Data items
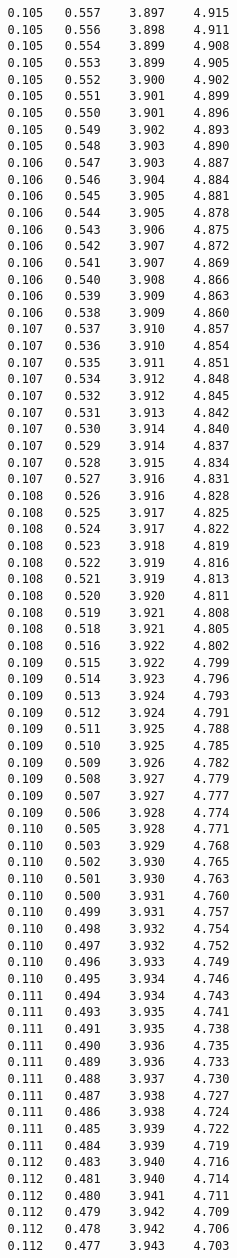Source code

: \begin{verbatim}
   0.105   0.557    3.897    4.915
   0.105   0.556    3.898    4.911
   0.105   0.554    3.899    4.908
   0.105   0.553    3.899    4.905
   0.105   0.552    3.900    4.902
   0.105   0.551    3.901    4.899
   0.105   0.550    3.901    4.896
   0.105   0.549    3.902    4.893
   0.105   0.548    3.903    4.890
   0.106   0.547    3.903    4.887
   0.106   0.546    3.904    4.884
   0.106   0.545    3.905    4.881
   0.106   0.544    3.905    4.878
   0.106   0.543    3.906    4.875
   0.106   0.542    3.907    4.872
   0.106   0.541    3.907    4.869
   0.106   0.540    3.908    4.866
   0.106   0.539    3.909    4.863
   0.106   0.538    3.909    4.860
   0.107   0.537    3.910    4.857
   0.107   0.536    3.910    4.854
   0.107   0.535    3.911    4.851
   0.107   0.534    3.912    4.848
   0.107   0.532    3.912    4.845
   0.107   0.531    3.913    4.842
   0.107   0.530    3.914    4.840
   0.107   0.529    3.914    4.837
   0.107   0.528    3.915    4.834
   0.107   0.527    3.916    4.831
   0.108   0.526    3.916    4.828
   0.108   0.525    3.917    4.825
   0.108   0.524    3.917    4.822
   0.108   0.523    3.918    4.819
   0.108   0.522    3.919    4.816
   0.108   0.521    3.919    4.813
   0.108   0.520    3.920    4.811
   0.108   0.519    3.921    4.808
   0.108   0.518    3.921    4.805
   0.108   0.516    3.922    4.802
   0.109   0.515    3.922    4.799
   0.109   0.514    3.923    4.796
   0.109   0.513    3.924    4.793
   0.109   0.512    3.924    4.791
   0.109   0.511    3.925    4.788
   0.109   0.510    3.925    4.785
   0.109   0.509    3.926    4.782
   0.109   0.508    3.927    4.779
   0.109   0.507    3.927    4.777
   0.109   0.506    3.928    4.774
   0.110   0.505    3.928    4.771
   0.110   0.503    3.929    4.768
   0.110   0.502    3.930    4.765
   0.110   0.501    3.930    4.763
   0.110   0.500    3.931    4.760
   0.110   0.499    3.931    4.757
   0.110   0.498    3.932    4.754
   0.110   0.497    3.932    4.752
   0.110   0.496    3.933    4.749
   0.110   0.495    3.934    4.746
   0.111   0.494    3.934    4.743
   0.111   0.493    3.935    4.741
   0.111   0.491    3.935    4.738
   0.111   0.490    3.936    4.735
   0.111   0.489    3.936    4.733
   0.111   0.488    3.937    4.730
   0.111   0.487    3.938    4.727
   0.111   0.486    3.938    4.724
   0.111   0.485    3.939    4.722
   0.111   0.484    3.939    4.719
   0.112   0.483    3.940    4.716
   0.112   0.481    3.940    4.714
   0.112   0.480    3.941    4.711
   0.112   0.479    3.942    4.709
   0.112   0.478    3.942    4.706
   0.112   0.477    3.943    4.703

\end{verbatim}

# Exercise aim
Omit the pictures and copy the records above exactly.

# Finished task
Source code

: \begin{verbatim}
   0.105   0.557    3.897    4.915
   0.105   0.556    3.898    4.911
   0.105   0.554    3.899    4.908
   0.105   0.553    3.899    4.905
   0.105   0.552    3.900    4.902
   0.105   0.551    3.901    4.899
   0.105   0.550    3.901    4.896
   0.105   0.549    3.902    4.893
   0.105   0.548    3.903    4.890
   0.106   0.547    3.903    4.887
   0.106   0.546    3.904    4.884
   0.106   0.545    3.905    4.881
   0.106   0.544    3.905    4.878
   0.106   0.543    3.906    4.875
   0.106   0.542    3.907    4.872
   0.106   0.541    3.907    4.869
   0.106   0.540    3.908    4.866
   0.106   0.539    3.909    4.863
   0.106   0.538    3.909    4.860
   0.107   0.537    3.910    4.857
   0.107   0.536    3.910    4.854
   0.107   0.535    3.911    4.851
   0.107   0.534    3.912    4.848
   0.107   0.532    3.912    4.845
   0.107   0.531    3.913    4.842
   0.107   0.530    3.914    4.840
   0.107   0.529    3.914    4.837
   0.107   0.528    3.915    4.834
   0.107   0.527    3.916    4.831
   0.108   0.526    3.916    4.828
   0.108   0.525    3.917    4.825
   0.108   0.524    3.917    4.822
   0.108   0.523    3.918    4.819
   0.108   0.522    3.919    4.816
   0.108   0.521    3.919    4.813
   0.108   0.520    3.920    4.811
   0.108   0.519    3.921    4.808
   0.108   0.518    3.921    4.805
   0.108   0.516    3.922    4.802
   0.109   0.515    3.922    4.799
   0.109   0.514    3.923    4.796
   0.109   0.513    3.924    4.793
   0.109   0.512    3.924    4.791
   0.109   0.511    3.925    4.788
   0.109   0.510    3.925    4.785
   0.109   0.509    3.926    4.782
   0.109   0.508    3.927    4.779
   0.109   0.507    3.927    4.777
   0.109   0.506    3.928    4.774
   0.110   0.505    3.928    4.771
   0.110   0.503    3.929    4.768
   0.110   0.502    3.930    4.765
   0.110   0.501    3.930    4.763
   0.110   0.500    3.931    4.760
   0.110   0.499    3.931    4.757
   0.110   0.498    3.932    4.754
   0.110   0.497    3.932    4.752
   0.110   0.496    3.933    4.749
   0.110   0.495    3.934    4.746
   0.111   0.494    3.934    4.743
   0.111   0.493    3.935    4.741
   0.111   0.491    3.935    4.738
   0.111   0.490    3.936    4.735
   0.111   0.489    3.936    4.733
   0.111   0.488    3.937    4.730
   0.111   0.487    3.938    4.727
   0.111   0.486    3.938    4.724
   0.111   0.485    3.939    4.722
   0.111   0.484    3.939    4.719
   0.112   0.483    3.940    4.716
   0.112   0.481    3.940    4.714
   0.112   0.480    3.941    4.711
   0.112   0.479    3.942    4.709
   0.112   0.478    3.942    4.706
   0.112   0.477    3.943    4.703

\end{verbatim}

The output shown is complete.